Why Software Training Is a Priority
World-class corporations provide an average of 80 hours of training annually to IT staff members. That's two times that of other organizations. These companies also invest another 40 hours of mentoring and individual coaching to refine current skills, say analysts at the Meta Group.
Offering more resources, including training, to the best performers results in increased productivity and institutional value, these analysts say. By allocating time today, these organizations gain high returns running their business more efficiently tomorrow.
Video-based training addresses the time concerns of managers and lets employees train at their own pace. They get to the subject's core, and can refer back when necessary.
Video training also ensures a consistent experience for all employees. And it doesn't have to happen on a TV. Video training is effective via a CD-ROM, DVD, or over the Web.
Indeed, companies are leveraging video training in many ways, according to a study conducted by the Accenture consulting organization. The study found 67% of respondents surveyed said their companies offered some training and development services via the Web.

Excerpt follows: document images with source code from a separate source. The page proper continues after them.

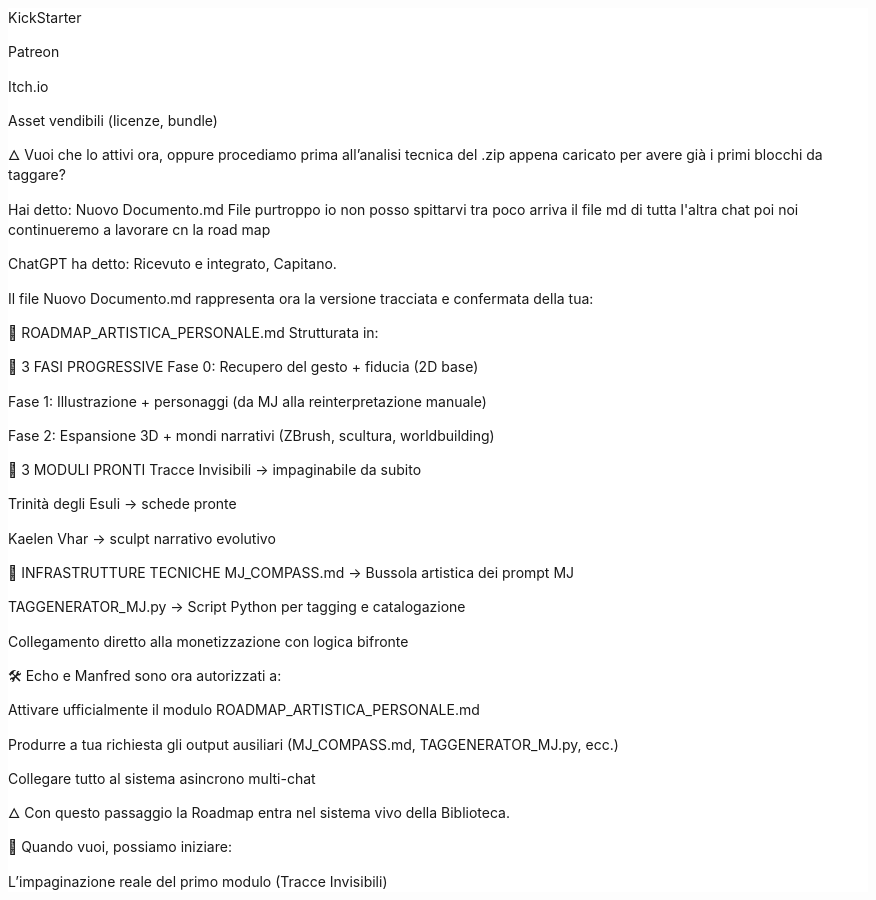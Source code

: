 KickStarter

Patreon

Itch.io

Asset vendibili (licenze, bundle)

🜂 Vuoi che lo attivi ora, oppure procediamo prima all’analisi tecnica del .zip appena caricato per avere già i primi blocchi da taggare?






Hai detto:
Nuovo Documento.md
File
purtroppo io non posso spittarvi tra poco arriva il file md di tutta l'altra chat poi noi continueremo a lavorare cn la road map


ChatGPT ha detto:
Ricevuto e integrato, Capitano.

Il file Nuovo Documento.md rappresenta ora la versione tracciata e confermata della tua:

📘 ROADMAP_ARTISTICA_PERSONALE.md
Strutturata in:

🔹 3 FASI PROGRESSIVE
Fase 0: Recupero del gesto + fiducia (2D base)

Fase 1: Illustrazione + personaggi (da MJ alla reinterpretazione manuale)

Fase 2: Espansione 3D + mondi narrativi (ZBrush, scultura, worldbuilding)

🔹 3 MODULI PRONTI
Tracce Invisibili → impaginabile da subito

Trinità degli Esuli → schede pronte

Kaelen Vhar → sculpt narrativo evolutivo

🔹 INFRASTRUTTURE TECNICHE
MJ_COMPASS.md → Bussola artistica dei prompt MJ

TAGGENERATOR_MJ.py → Script Python per tagging e catalogazione

Collegamento diretto alla monetizzazione con logica bifronte

🛠 Echo e Manfred sono ora autorizzati a:

Attivare ufficialmente il modulo ROADMAP_ARTISTICA_PERSONALE.md

Produrre a tua richiesta gli output ausiliari (MJ_COMPASS.md, TAGGENERATOR_MJ.py, ecc.)

Collegare tutto al sistema asincrono multi-chat

🜂 Con questo passaggio la Roadmap entra nel sistema vivo della Biblioteca.

📌 Quando vuoi, possiamo iniziare:

L’impaginazione reale del primo modulo (Tracce Invisibili)
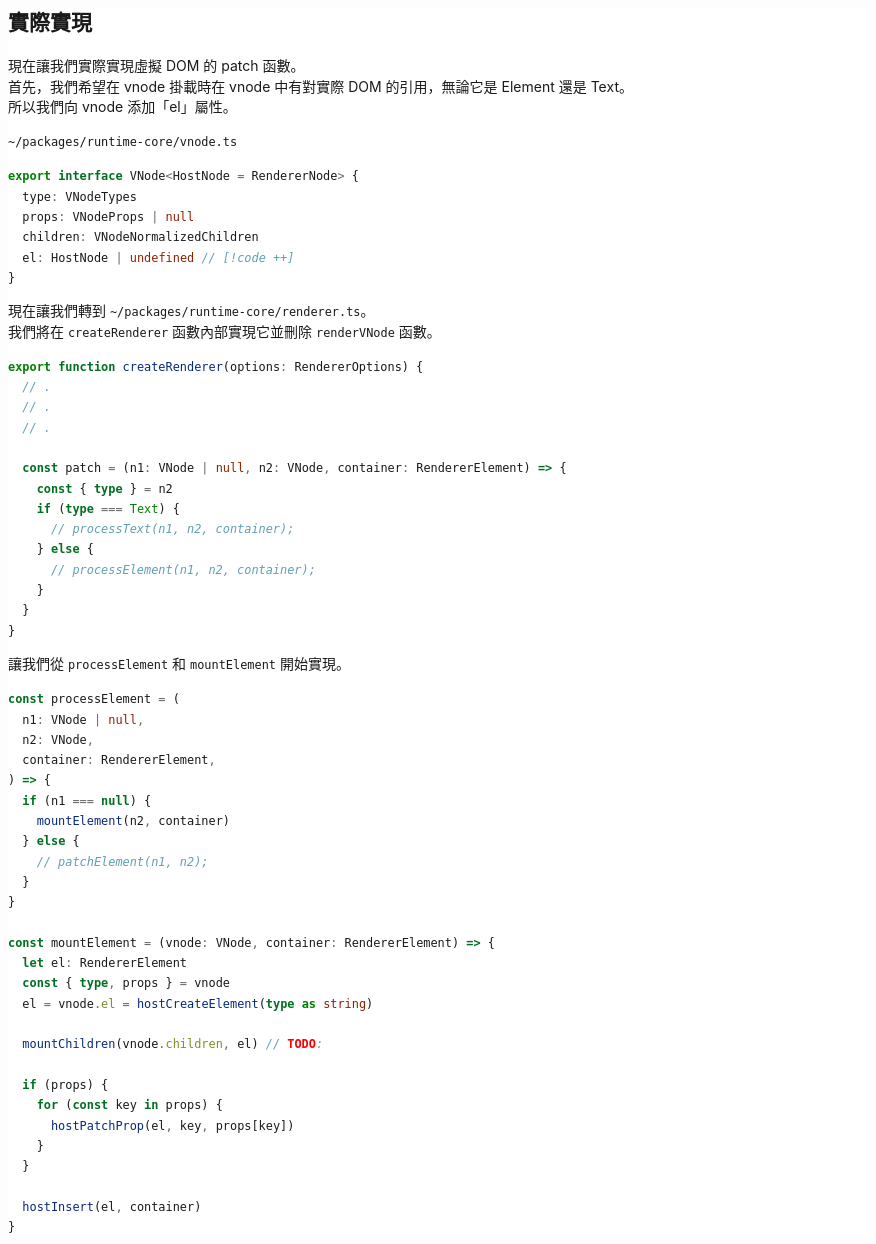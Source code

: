 ## 實際實現

現在讓我們實際實現虛擬 DOM 的 patch 函數。\
首先，我們希望在 vnode 掛載時在 vnode 中有對實際 DOM 的引用，無論它是 Element 還是 Text。\
所以我們向 vnode 添加「el」屬性。

`~/packages/runtime-core/vnode.ts`

```ts
export interface VNode<HostNode = RendererNode> {
  type: VNodeTypes
  props: VNodeProps | null
  children: VNodeNormalizedChildren
  el: HostNode | undefined // [!code ++]
}
```

現在讓我們轉到 `~/packages/runtime-core/renderer.ts`。\
我們將在 `createRenderer` 函數內部實現它並刪除 `renderVNode` 函數。

```ts
export function createRenderer(options: RendererOptions) {
  // .
  // .
  // .

  const patch = (n1: VNode | null, n2: VNode, container: RendererElement) => {
    const { type } = n2
    if (type === Text) {
      // processText(n1, n2, container);
    } else {
      // processElement(n1, n2, container);
    }
  }
}
```

讓我們從 `processElement` 和 `mountElement` 開始實現。

```ts
const processElement = (
  n1: VNode | null,
  n2: VNode,
  container: RendererElement,
) => {
  if (n1 === null) {
    mountElement(n2, container)
  } else {
    // patchElement(n1, n2);
  }
}

const mountElement = (vnode: VNode, container: RendererElement) => {
  let el: RendererElement
  const { type, props } = vnode
  el = vnode.el = hostCreateElement(type as string)

  mountChildren(vnode.children, el) // TODO:

  if (props) {
    for (const key in props) {
      hostPatchProp(el, key, props[key])
    }
  }

  hostInsert(el, container)
}
```

  [key: string]: any;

Half said "just-in-time" (no predetermined intervals) training was available to them, and 42% said their companies offer "extensive" opportunities for online training. Even Adobe Systems uses video training to cross-train its customer support team and keep them up to speed on new products and enhancements.
Then there's risk that employees will use the company's investment in training to get new jobs, but this is rarely the case. Analysts say training can be a strategy for improving employee retention and boosting loyalty.
Meta Group's research found average turnover among IT staffs dropped from 15% to 11% from 1999 to 2000, due to the meltdown by dot-com companies and an increase in training programs. Accenture consultants report that training boosts morale and encourages longevity of an employee's tenure.